_What the task asks:_
Below are the entries; output exactly the lines from the one containing "- **Banco de" through the final line, inclusive.

_Input data:_
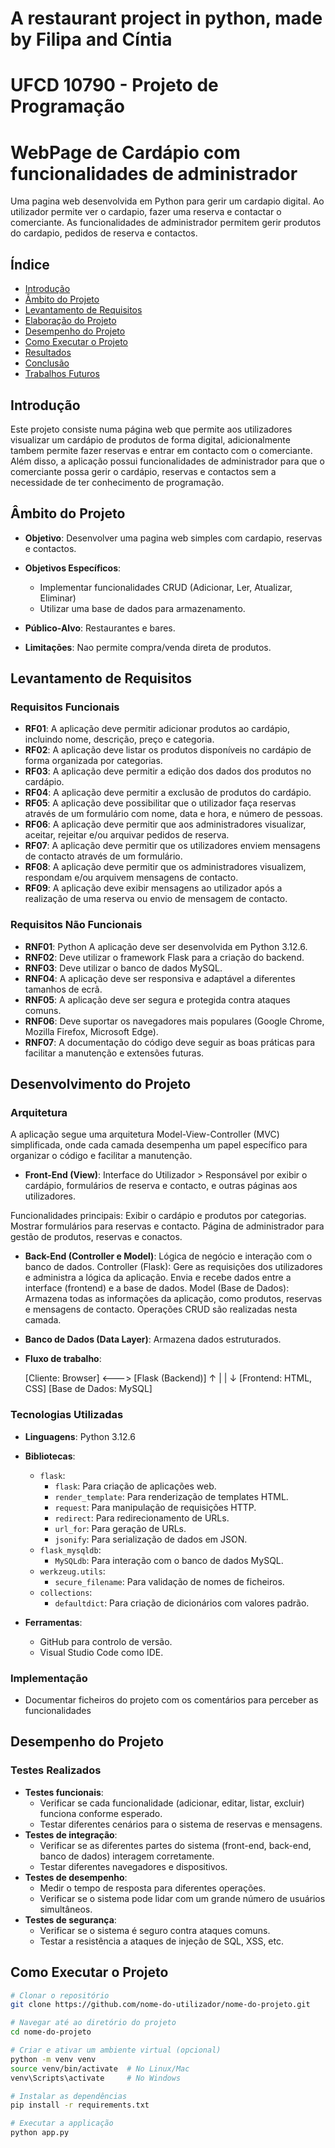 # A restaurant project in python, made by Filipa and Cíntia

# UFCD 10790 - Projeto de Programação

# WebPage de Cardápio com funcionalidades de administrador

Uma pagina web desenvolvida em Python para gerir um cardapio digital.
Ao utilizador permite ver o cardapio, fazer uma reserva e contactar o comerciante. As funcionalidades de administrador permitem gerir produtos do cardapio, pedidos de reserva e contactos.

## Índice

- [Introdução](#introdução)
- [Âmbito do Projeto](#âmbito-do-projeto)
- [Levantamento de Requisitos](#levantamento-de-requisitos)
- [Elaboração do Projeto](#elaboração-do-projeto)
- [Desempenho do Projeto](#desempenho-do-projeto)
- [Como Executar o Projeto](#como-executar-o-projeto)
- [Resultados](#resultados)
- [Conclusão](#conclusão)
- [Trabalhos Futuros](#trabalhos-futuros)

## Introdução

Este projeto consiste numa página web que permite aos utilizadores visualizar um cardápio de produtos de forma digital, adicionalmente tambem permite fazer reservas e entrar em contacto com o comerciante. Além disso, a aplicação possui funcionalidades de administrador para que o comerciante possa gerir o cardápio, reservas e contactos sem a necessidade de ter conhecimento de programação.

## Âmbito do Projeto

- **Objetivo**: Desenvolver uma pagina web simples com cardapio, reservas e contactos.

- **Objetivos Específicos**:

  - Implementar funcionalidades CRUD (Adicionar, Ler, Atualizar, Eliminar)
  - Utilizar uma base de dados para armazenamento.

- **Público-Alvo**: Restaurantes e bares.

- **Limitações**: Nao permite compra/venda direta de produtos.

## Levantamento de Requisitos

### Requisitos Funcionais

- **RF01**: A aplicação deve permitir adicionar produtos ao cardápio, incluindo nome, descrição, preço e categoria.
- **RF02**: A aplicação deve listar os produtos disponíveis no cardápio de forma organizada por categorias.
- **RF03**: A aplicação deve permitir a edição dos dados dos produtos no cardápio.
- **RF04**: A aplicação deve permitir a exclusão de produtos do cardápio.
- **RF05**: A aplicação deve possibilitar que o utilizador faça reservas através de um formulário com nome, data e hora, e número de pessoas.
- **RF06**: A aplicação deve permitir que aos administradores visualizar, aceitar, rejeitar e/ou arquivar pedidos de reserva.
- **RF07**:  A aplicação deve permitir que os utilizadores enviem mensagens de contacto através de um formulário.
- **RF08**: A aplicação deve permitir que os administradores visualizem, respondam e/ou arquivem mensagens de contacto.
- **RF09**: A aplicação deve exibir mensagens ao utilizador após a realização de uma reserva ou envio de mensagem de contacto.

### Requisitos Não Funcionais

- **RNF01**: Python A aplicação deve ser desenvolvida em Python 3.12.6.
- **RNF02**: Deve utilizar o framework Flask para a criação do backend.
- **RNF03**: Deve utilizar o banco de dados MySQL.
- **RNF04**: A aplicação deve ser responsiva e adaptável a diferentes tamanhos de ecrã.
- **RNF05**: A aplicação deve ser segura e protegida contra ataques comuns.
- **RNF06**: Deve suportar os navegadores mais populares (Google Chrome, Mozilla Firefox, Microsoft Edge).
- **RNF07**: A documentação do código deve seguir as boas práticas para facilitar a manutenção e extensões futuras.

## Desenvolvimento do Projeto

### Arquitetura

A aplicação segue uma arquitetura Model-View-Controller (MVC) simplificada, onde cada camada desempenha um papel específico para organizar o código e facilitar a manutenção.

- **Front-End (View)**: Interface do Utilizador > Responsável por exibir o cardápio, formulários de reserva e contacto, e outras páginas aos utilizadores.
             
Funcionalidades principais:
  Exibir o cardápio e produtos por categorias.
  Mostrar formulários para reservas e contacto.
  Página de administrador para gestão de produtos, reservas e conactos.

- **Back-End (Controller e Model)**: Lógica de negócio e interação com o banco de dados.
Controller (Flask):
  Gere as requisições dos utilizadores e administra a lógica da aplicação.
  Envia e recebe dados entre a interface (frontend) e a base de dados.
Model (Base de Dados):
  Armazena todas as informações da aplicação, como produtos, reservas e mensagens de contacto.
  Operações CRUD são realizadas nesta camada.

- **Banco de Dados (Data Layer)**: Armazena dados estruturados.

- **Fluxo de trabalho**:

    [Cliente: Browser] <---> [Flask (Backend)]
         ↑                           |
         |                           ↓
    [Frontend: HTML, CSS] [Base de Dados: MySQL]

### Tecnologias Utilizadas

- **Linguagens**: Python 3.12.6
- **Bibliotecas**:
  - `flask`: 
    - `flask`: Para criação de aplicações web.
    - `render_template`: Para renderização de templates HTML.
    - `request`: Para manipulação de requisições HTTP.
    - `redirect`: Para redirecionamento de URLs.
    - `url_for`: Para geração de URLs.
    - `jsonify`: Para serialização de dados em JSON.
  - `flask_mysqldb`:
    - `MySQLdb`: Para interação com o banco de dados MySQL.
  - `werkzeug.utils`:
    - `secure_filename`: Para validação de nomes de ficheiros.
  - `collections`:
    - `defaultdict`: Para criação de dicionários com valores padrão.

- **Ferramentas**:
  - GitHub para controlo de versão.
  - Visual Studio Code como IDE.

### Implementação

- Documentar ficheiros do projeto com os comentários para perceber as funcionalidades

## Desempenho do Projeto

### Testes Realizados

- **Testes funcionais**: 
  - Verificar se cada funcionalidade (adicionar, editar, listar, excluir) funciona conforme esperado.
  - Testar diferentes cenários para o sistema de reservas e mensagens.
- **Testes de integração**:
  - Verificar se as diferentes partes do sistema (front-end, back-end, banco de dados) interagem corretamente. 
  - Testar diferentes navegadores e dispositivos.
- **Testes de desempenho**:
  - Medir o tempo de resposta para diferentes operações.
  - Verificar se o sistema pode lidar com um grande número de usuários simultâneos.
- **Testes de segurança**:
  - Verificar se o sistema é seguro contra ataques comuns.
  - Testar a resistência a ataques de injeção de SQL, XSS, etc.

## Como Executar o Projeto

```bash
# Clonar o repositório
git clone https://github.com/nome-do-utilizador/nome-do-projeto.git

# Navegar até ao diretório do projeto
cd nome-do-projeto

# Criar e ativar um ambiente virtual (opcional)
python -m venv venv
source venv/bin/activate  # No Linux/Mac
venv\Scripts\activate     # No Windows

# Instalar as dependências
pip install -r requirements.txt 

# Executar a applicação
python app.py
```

_Exercise answer:_
- **Banco de Dados (Data Layer)**: Armazena dados estruturados.

- **Fluxo de trabalho**:

    [Cliente: Browser] <---> [Flask (Backend)]
         ↑                           |
         |                           ↓
    [Frontend: HTML, CSS] [Base de Dados: MySQL]

### Tecnologias Utilizadas

- **Linguagens**: Python 3.12.6
- **Bibliotecas**:
  - `flask`: 
    - `flask`: Para criação de aplicações web.
    - `render_template`: Para renderização de templates HTML.
    - `request`: Para manipulação de requisições HTTP.
    - `redirect`: Para redirecionamento de URLs.
    - `url_for`: Para geração de URLs.
    - `jsonify`: Para serialização de dados em JSON.
  - `flask_mysqldb`:
    - `MySQLdb`: Para interação com o banco de dados MySQL.
  - `werkzeug.utils`:
    - `secure_filename`: Para validação de nomes de ficheiros.
  - `collections`:
    - `defaultdict`: Para criação de dicionários com valores padrão.

- **Ferramentas**:
  - GitHub para controlo de versão.
  - Visual Studio Code como IDE.

### Implementação

- Documentar ficheiros do projeto com os comentários para perceber as funcionalidades

## Desempenho do Projeto

### Testes Realizados

- **Testes funcionais**: 
  - Verificar se cada funcionalidade (adicionar, editar, listar, excluir) funciona conforme esperado.
  - Testar diferentes cenários para o sistema de reservas e mensagens.
- **Testes de integração**:
  - Verificar se as diferentes partes do sistema (front-end, back-end, banco de dados) interagem corretamente. 
  - Testar diferentes navegadores e dispositivos.
- **Testes de desempenho**:
  - Medir o tempo de resposta para diferentes operações.
  - Verificar se o sistema pode lidar com um grande número de usuários simultâneos.
- **Testes de segurança**:
  - Verificar se o sistema é seguro contra ataques comuns.
  - Testar a resistência a ataques de injeção de SQL, XSS, etc.

## Como Executar o Projeto

```bash
# Clonar o repositório
git clone https://github.com/nome-do-utilizador/nome-do-projeto.git

# Navegar até ao diretório do projeto
cd nome-do-projeto

# Criar e ativar um ambiente virtual (opcional)
python -m venv venv
source venv/bin/activate  # No Linux/Mac
venv\Scripts\activate     # No Windows

# Instalar as dependências
pip install -r requirements.txt 

# Executar a applicação
python app.py
```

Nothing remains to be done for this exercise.